One food scare after another has left Vietnam’s 92 million people increasingly anxious. Every few months, an undercover video will go viral, exposing Vietnamese who dye vegetables green, or inject shrimp with chemicals.

As more consumers can afford to question the origin of their food, they also are taking in fouler air and water. Yale’s Environmental Performance Index puts Vietnam at 170 out of 180 nations for poor air quality. It ranks 124th place for water resources.

No longer weighed down by war or famine, today’s young people are able to address change and champion environmental causes. Their arena of choice is social media, which in Vietnam typically means Facebook.

In the past it was harder to debate controversies in the official press, under the constrictions of a single-party state. But thanks to the internet, Vietnam swells with blogs outside state command, and citizens with common concerns find one another on social media. Bao and Nhu both said this new tool has helped spread green awareness.

The government, however, remains wary about environmental activism, lest it translate into less state-friendly activism. In the Formosa rallies last spring, public outcry over chemical pollution became fury at government inaction, which drove more people into the streets in protests.

“First they see it as an environmental issue, and the government ignored it, so people felt their rights were not respected,” Bao explained. The mentality of protesters was, as he described it: “It’s my rights, it’s my homeland that’s being destroyed.”

Green Activism

Vietnam’s environmental awakening has shown itself in various forms.

Rural dwellers have become a regular sight at state buildings in big cities, where they travel to hold up signs resisting land seizures, the most common complaint made to the government.

Opponents of bauxite mining, where valuable aluminum ore is extracted through open-pit mining, printed T-shirts, signed petitions and even sued the prime minister.

They’re also contributing money to causes. In the case that garnered the most attention, last October, Vietnamese gave more than 16 billion Vietnam dong ($708,000) to flood victims, responding to a call for donations from celebrity host Phan Anh .

Donors tend to favor recipients hurt by circumstances beyond their control, with 67 percent saying their donations go toward Vietnamese who suffer from natural disasters, according to a 2015 report from Vietnam’s Institute for Studies of Society, Economy and Environment.
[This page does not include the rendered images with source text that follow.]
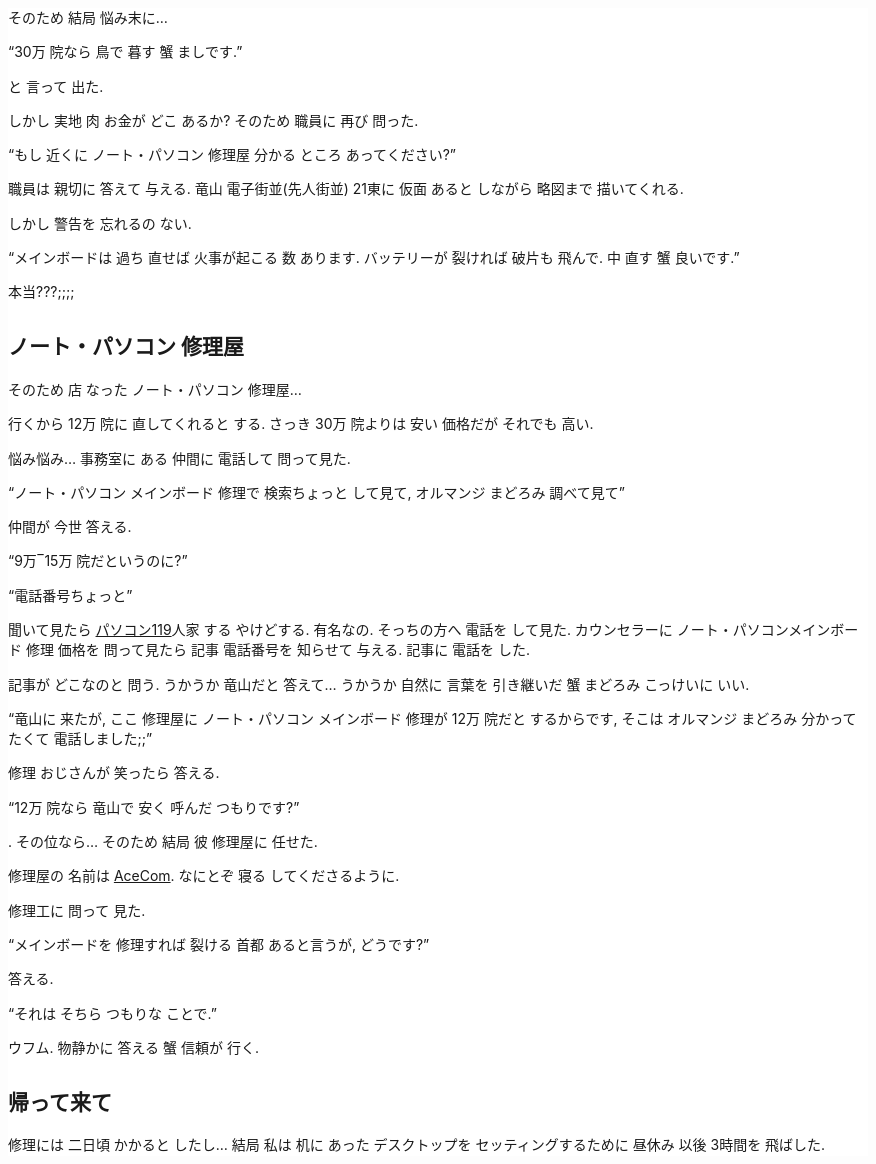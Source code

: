 そのため 結局 悩み末に&#8230;

&#8220;30万 院なら 鳥で 暮す 蟹 ましです.&#8221;

と 言って 出た.

しかし 実地 肉 お金が どこ あるか? そのため 職員に 再び 問った.

&#8220;もし 近くに ノート・パソコン 修理屋 分かる ところ あってください?&#8221;

職員は 親切に 答えて 与える. 竜山 電子街並(先人街並) 21東に 仮面 あると しながら 略図まで 描いてくれる.

しかし 警告を 忘れるの ない.

&#8220;メインボードは 過ち 直せば 火事が起こる 数 あります. バッテリーが 裂ければ 破片も 飛んで. 中 直す 蟹 良いです.&#8221;

本当???;;;;

## ノート・パソコン 修理屋

そのため 店 なった ノート・パソコン 修理屋&#8230;

行くから 12万 院に 直してくれると する. さっき 30万 院よりは 安い 価格だが それでも 高い.

悩み悩み&#8230; 事務室に ある 仲間に 電話して 問って見た.

&#8220;ノート・パソコン メインボード 修理で 検索ちょっと して見て, オルマンジ まどろみ 調べて見て&#8221;

仲間が 今世 答える.

&#8220;9万‾15万 院だというのに?&#8221;

&#8220;電話番号ちょっと&#8221;

聞いて見たら <a href="http://www.com119.net/" target="_blank">パソコン119</a>人家 する やけどする. 有名なの. そっちの方へ 電話を して見た. カウンセラーに ノート・パソコンメインボード 修理 価格を 問って見たら 記事 電話番号を 知らせて 与える. 記事に 電話を した.

記事が どこなのと 問う. うかうか 竜山だと 答えて&#8230; うかうか 自然に 言葉を 引き継いだ 蟹 まどろみ こっけいに いい.

&#8220;竜山に 来たが, ここ 修理屋に ノート・パソコン メインボード 修理が 12万 院だと するからです, そこは オルマンジ まどろみ 分かって たくて 電話しました;;&#8221;

修理 おじさんが 笑ったら 答える.

&#8220;12万 院なら 竜山で 安く 呼んだ つもりです?&#8221;

. その位なら&#8230; そのため 結局 彼 修理屋に 任せた.

修理屋の 名前は <a href="http://acepc.net/" target="_blank">AceCom</a>. なにとぞ 寝る してくださるように.

修理工に 問って 見た.

&#8220;メインボードを 修理すれば 裂ける 首都 あると言うが, どうです?&#8221;

答える.

&#8220;それは そちら つもりな ことで.&#8221;

ウフム. 物静かに 答える 蟹 信頼が 行く.

## 帰って来て

修理には 二日頃 かかると したし&#8230; 結局 私は 机に あった デスクトップを セッティングするために 昼休み 以後 3時間を 飛ばした.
Companies are beginning to respond to Vietnam’s nascent green activism and folding ecofriendly activities into their corporate social responsibility agendas.

‘Our Culture, Our Identity’

Bui My Trang, corporate social responsibility manager at HSBC, said the staff’s volunteer work includes trips to the Mekong Delta to offer business advice on sustainable tourism, and to a province outside their office in Ho Chi Minh City to install solar lamp posts.

“It gradually became our culture, our identity,” Trang said of the staff’s pride in going green. “They feel a fulfillment. They think, ‘I can contribute to society.’ ”

Still, Nhu doesn’t believe Vietnam’s environmental consciousness has reached critical mass.

At the CHANGE office in Ho Chi Minh City, surrounded by pictures of lizards and pumas, Nhu said citizens ignore problems that don’t affect them and fail to see the potential devastation of coal, which CHANGE targets in one of its pet projects. Vietnam plans to source half its power from coal by 2025 compared with one-third now.

When scandals like Formosa erupt, Nhu said, the public expects nonprofit groups to act.

“They want us to raise our voices,” she said. But Nhu hopes CHANGE won’t be the only one speaking up for the environment; that responsibility, she said, falls on everyone.